Bug(manual_compact):replica lose manual compact finished status after replica migrate
Bug Report
Please answer these questions before submitting your issue. Thanks!
- What did you do? -Set a suitable time and let a table finish manual compact -View the progress of manual compaction,now is 100 -Stop a node -View the progress of manual compaction again ,now is 79 -Go to the alive nodes and view their logs,some replicas begin manual compact -View the progress of manual compaction again ,now is 91 -However some replica DO NOT manual compaction this day manual compaction progress stack in 91
So that , in our online envs,some pegasus users can not finish manual compact after replica migrate.
-
What did you expect to see? Replicas which finished manual compact can hold the status after replica migrate.
-
What version of Pegasus are you using? pegasus2.4
Is the issue still open? I'm interested to solve this issue. Could please tell some more details. Thanks in Advance
@ninsmiracle Each replica of a partition will do manual compaction independently, when one node shutdown, the other replicas on other nodes may not start or in progress manual compaction. What tools you were using to check the progress, could you leave some details?

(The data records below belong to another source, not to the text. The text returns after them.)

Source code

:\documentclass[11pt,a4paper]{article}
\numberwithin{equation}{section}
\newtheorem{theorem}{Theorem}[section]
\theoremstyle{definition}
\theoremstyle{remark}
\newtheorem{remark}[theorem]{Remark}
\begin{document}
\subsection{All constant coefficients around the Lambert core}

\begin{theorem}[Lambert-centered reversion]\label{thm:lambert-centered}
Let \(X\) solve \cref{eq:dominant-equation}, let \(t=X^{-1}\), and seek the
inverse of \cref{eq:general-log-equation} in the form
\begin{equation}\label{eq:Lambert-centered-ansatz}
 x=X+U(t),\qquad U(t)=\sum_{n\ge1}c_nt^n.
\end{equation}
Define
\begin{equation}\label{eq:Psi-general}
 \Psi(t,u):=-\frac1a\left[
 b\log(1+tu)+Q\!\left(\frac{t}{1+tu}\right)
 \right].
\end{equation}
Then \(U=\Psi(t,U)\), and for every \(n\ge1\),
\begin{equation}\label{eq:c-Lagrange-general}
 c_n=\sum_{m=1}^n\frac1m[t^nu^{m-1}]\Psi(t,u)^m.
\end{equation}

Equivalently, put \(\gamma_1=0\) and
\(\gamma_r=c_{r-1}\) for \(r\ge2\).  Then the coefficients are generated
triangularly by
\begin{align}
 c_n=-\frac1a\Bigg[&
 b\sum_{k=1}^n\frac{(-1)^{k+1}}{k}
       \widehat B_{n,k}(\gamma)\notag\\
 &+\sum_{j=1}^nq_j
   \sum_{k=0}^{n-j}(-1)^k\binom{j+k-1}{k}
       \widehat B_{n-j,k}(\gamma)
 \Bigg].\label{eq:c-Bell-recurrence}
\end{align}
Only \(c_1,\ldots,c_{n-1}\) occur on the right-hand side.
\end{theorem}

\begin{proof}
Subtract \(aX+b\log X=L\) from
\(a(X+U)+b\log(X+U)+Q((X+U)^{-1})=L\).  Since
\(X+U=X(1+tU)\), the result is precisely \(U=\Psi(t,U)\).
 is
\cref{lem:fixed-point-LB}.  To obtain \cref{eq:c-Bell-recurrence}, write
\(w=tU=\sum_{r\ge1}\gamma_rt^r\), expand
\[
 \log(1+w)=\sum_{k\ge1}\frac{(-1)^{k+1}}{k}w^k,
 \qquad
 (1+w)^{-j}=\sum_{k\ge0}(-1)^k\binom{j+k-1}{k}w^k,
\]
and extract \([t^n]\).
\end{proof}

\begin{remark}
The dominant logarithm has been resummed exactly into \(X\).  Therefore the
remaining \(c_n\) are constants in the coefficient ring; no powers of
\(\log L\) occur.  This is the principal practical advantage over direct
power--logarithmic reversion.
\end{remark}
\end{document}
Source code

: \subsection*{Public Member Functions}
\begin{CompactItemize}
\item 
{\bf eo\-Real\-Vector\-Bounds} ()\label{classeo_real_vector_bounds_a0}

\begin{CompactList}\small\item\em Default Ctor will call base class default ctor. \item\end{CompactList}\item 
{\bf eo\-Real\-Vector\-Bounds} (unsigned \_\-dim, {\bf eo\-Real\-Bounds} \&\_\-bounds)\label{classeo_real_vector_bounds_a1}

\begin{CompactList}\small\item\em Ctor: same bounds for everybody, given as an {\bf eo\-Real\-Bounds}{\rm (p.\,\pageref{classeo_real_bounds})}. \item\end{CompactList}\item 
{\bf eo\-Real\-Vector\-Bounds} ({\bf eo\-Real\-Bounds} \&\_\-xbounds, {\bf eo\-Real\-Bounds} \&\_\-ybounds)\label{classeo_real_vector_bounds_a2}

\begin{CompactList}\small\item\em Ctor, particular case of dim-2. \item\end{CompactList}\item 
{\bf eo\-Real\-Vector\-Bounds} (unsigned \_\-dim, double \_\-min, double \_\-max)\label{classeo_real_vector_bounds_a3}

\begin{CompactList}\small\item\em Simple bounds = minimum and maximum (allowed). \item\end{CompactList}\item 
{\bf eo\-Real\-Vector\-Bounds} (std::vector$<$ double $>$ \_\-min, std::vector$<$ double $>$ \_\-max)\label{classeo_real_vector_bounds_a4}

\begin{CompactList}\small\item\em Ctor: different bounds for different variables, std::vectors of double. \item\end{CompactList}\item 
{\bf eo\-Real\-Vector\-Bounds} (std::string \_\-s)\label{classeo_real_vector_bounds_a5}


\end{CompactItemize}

Thanks!
I used admin-cli to check the manaul compaction progress. And this is the result I use manual-compaction query -a TABLE_NAME commond after manual compact begin or node stop:
And we can use pegasus http interface to check the replicas compact detail of target table.
curl YOUR_REPLICA_SERVER_IP:PORT/replica/manual_compaction?app_id=YOUR_APP_ID
We can observe that some replica keep idle status for a long time until it triggered the periodic manual compact time next day.
Is the issue still open? I'm interested to solve this issue. Could please tell some more details. Thanks in Advance
This is my way to recurrent this bug:
- Create a Pegasus table and input some data.
- Set the parameters of this Pegasus app by using
set_app_envs. To achieve our target, we should setmanual_compact.disabledtofalseand setmanual_compact.periodic.trigger_timeto a specific time, such as10:00.(when I do this job,it's 9:58.So that I can observe the result soon) - Build the admin-cli tool and use it to connect to our table.
- Use the
manual-compaction query -acommand to check the progress. We can see that it has reached 100. - Stop one node of our cluster.
- The progress will not be 100 anymore until the next day's
10:00.